Biochemistry - Metabolism of the Brain

Question 1

What is the function of:
   Oligodendrocytes
   Astrocytes
   Microglia
   Ependymal Cells

Answer 1

Oligodendrocytes: Produce myelin sheath in the CNS- provide structural framework
Astrocytes: Provide the metabolic support and protection
Microglia: Migratory cells that remove pathogens and cell debris by phagocytosis
Ependymal cells: Line ventricles and central canal.

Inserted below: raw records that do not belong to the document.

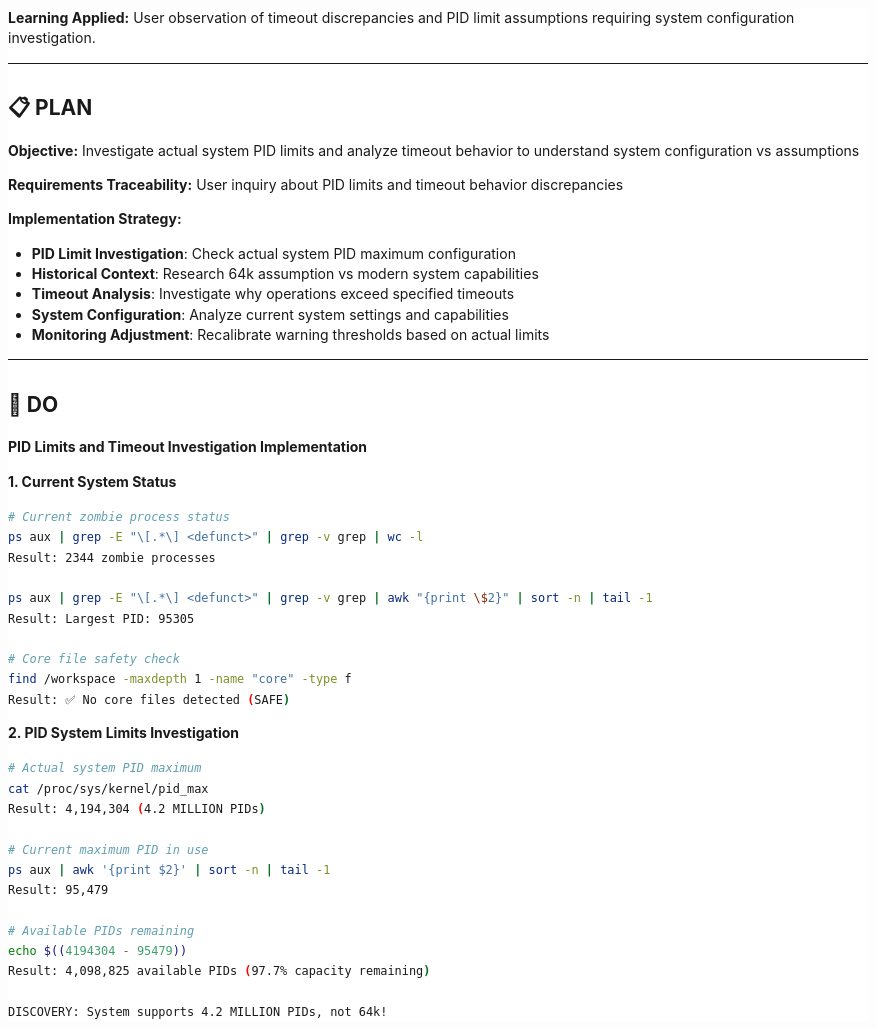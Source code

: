**Learning Applied:** User observation of timeout discrepancies and PID limit assumptions requiring system configuration investigation.

---

## **📋 PLAN**

**Objective:** Investigate actual system PID limits and analyze timeout behavior to understand system configuration vs assumptions

**Requirements Traceability:** User inquiry about PID limits and timeout behavior discrepancies

**Implementation Strategy:**
- **PID Limit Investigation**: Check actual system PID maximum configuration
- **Historical Context**: Research 64k assumption vs modern system capabilities
- **Timeout Analysis**: Investigate why operations exceed specified timeouts
- **System Configuration**: Analyze current system settings and capabilities
- **Monitoring Adjustment**: Recalibrate warning thresholds based on actual limits

---

## **🔧 DO**

**PID Limits and Timeout Investigation Implementation**

**1. Current System Status**
```bash
# Current zombie process status
ps aux | grep -E "\[.*\] <defunct>" | grep -v grep | wc -l
Result: 2344 zombie processes

ps aux | grep -E "\[.*\] <defunct>" | grep -v grep | awk "{print \$2}" | sort -n | tail -1
Result: Largest PID: 95305

# Core file safety check
find /workspace -maxdepth 1 -name "core" -type f
Result: ✅ No core files detected (SAFE)
```

**2. PID System Limits Investigation**
```bash
# Actual system PID maximum
cat /proc/sys/kernel/pid_max
Result: 4,194,304 (4.2 MILLION PIDs)

# Current maximum PID in use
ps aux | awk '{print $2}' | sort -n | tail -1
Result: 95,479

# Available PIDs remaining
echo $((4194304 - 95479))
Result: 4,098,825 available PIDs (97.7% capacity remaining)

DISCOVERY: System supports 4.2 MILLION PIDs, not 64k!
```
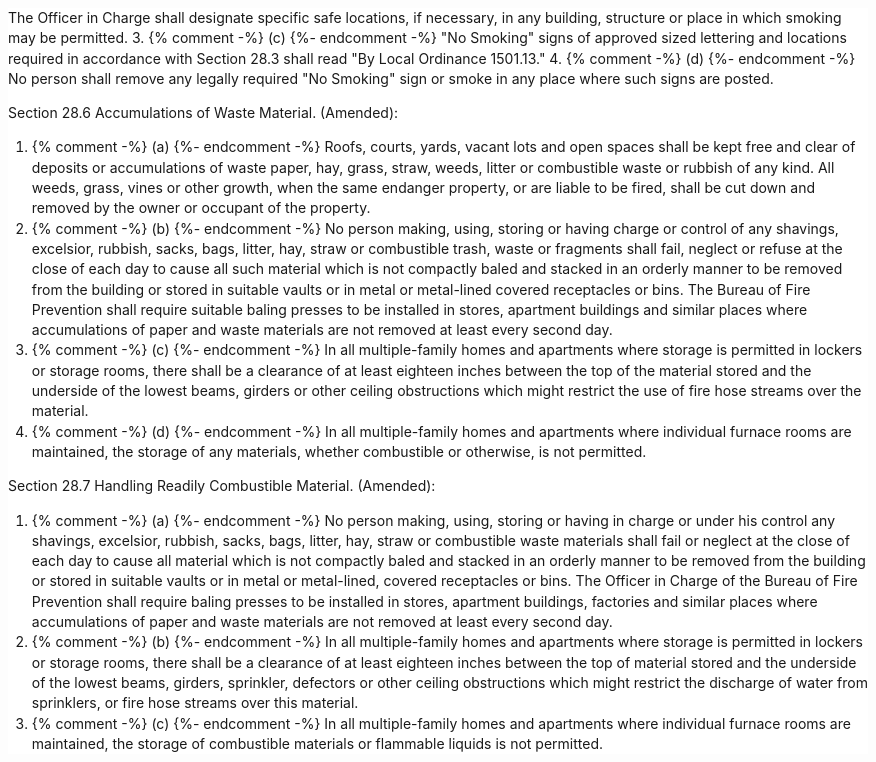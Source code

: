 The Officer in Charge shall designate specific safe locations, if necessary,
in any building, structure or place in which smoking may be permitted.
3. {% comment -%} (c) {%- endcomment -%} "No Smoking" signs of approved sized lettering and locations required
in accordance with Section 28.3 shall read "By Local Ordinance
1501.13."
4. {% comment -%} (d) {%- endcomment -%} No person shall remove any legally required "No Smoking" sign or
smoke in any place where such signs are posted.

Section 28.6 Accumulations of Waste Material. (Amended):

<p class="Markdown-list--a-1-A"></p>

1. {% comment -%} (a) {%- endcomment -%} Roofs, courts, yards, vacant lots and open spaces shall be kept free
and clear of deposits or accumulations of waste paper, hay, grass, straw,
weeds, litter or combustible waste or rubbish of any kind. All weeds, grass,
vines or other growth, when the same endanger property, or are liable to be
fired, shall be cut down and removed by the owner or occupant of the property.
2. {% comment -%} (b) {%- endcomment -%} No person making, using, storing or having charge or control of any
shavings, excelsior, rubbish, sacks, bags, litter, hay, straw or combustible
trash, waste or fragments shall fail, neglect or refuse at the close of each
day to cause all such material which is not compactly baled and stacked in an
orderly manner to be removed from the building or stored in suitable vaults or
in metal or metal-lined covered receptacles or bins. The Bureau of Fire
Prevention shall require suitable baling presses to be installed in stores,
apartment buildings and similar places where accumulations of paper and waste
materials are not removed at least every second day.
3. {% comment -%} (c) {%- endcomment -%} In all multiple-family homes and apartments where storage is
permitted in lockers or storage rooms, there shall be a clearance of at least
eighteen inches between the top of the material stored and the underside of the
lowest beams, girders or other ceiling obstructions which might restrict the
use of fire hose streams over the material.
4. {% comment -%} (d) {%- endcomment -%} In all multiple-family homes and apartments where individual furnace
rooms are maintained, the storage of any materials, whether combustible or
otherwise, is not permitted.

Section 28.7 Handling Readily Combustible Material. (Amended):

<p class="Markdown-list--a-1-A"></p>

1. {% comment -%} (a) {%- endcomment -%} No person making, using, storing or having in charge or under his
control any shavings, excelsior, rubbish, sacks, bags, litter, hay, straw or
combustible waste materials shall fail or neglect at the close of each day to
cause all material which is not compactly baled and stacked in an orderly
manner to be removed from the building or stored in suitable vaults or in metal
or metal-lined, covered receptacles or bins. The Officer in Charge of the
Bureau of Fire Prevention shall require baling presses to be installed in
stores, apartment buildings, factories and similar places where accumulations
of paper and waste materials are not removed at least every second day.
2. {% comment -%} (b) {%- endcomment -%} In all multiple-family homes and apartments where storage is
permitted in lockers or storage rooms, there shall be a clearance of at least
eighteen inches between the top of material stored and the underside of the
lowest beams, girders, sprinkler, defectors or other ceiling obstructions which
might restrict the discharge of water from sprinklers, or fire hose streams
over this material.
3. {% comment -%} (c) {%- endcomment -%} In all multiple-family homes and apartments where individual furnace
rooms are maintained, the storage of combustible materials or flammable liquids
is not permitted.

Involved in production and maintenance of CSF.

Question 2

What are some substances that can pass through the BBB?

Answer 2

• caffeine
• Nicotine
• Alcohol
• Cocaine

Question 3

When will penicillin but allowed to pass through the BBB?

Answer 3

When the brain is inflamed

Question 4

What is a major glucose transporter into the brain and what allows it to function efficiently?

Answer 4

Glut 1 - BBB
Glut 3 - neurons in the brain
- a low Km allows for glucose to be taken up at all physiological glucose levels

Question 5

What are the 4 types of amino acid transporters in the BBB?

Answer 5

1 - acid a.a. (ex. glu, asp)
2 - basic a.a. ( arg, lys, orn)
3 - neutral a.a. (gly, ala)
4 - neutral (bulky, hydrophobic - Phe, Tyr, Try)

Question 6

How do sports drinks exploit a.a. receptors to help athletes?

Answer 6

They contain Branched Chain Amino Acids that compete for type 4 receptors with Tryptophan that would normally be responsible for serotonin and melatonin production that would produce whiny MR’ers.

Question 7

What a.a. transporter is relavent in phenylketonuria?

Answer 7

• a.a. type 4 transporter. Normally Phe competes with other a.a. for this transporter but higher levels (such as in PKU due to phenylalanine hydoxylase deficiency) would allow Phe to outcome for it.

Question 8

What are the 4 products of tyrosine processing that are deficient in PKU?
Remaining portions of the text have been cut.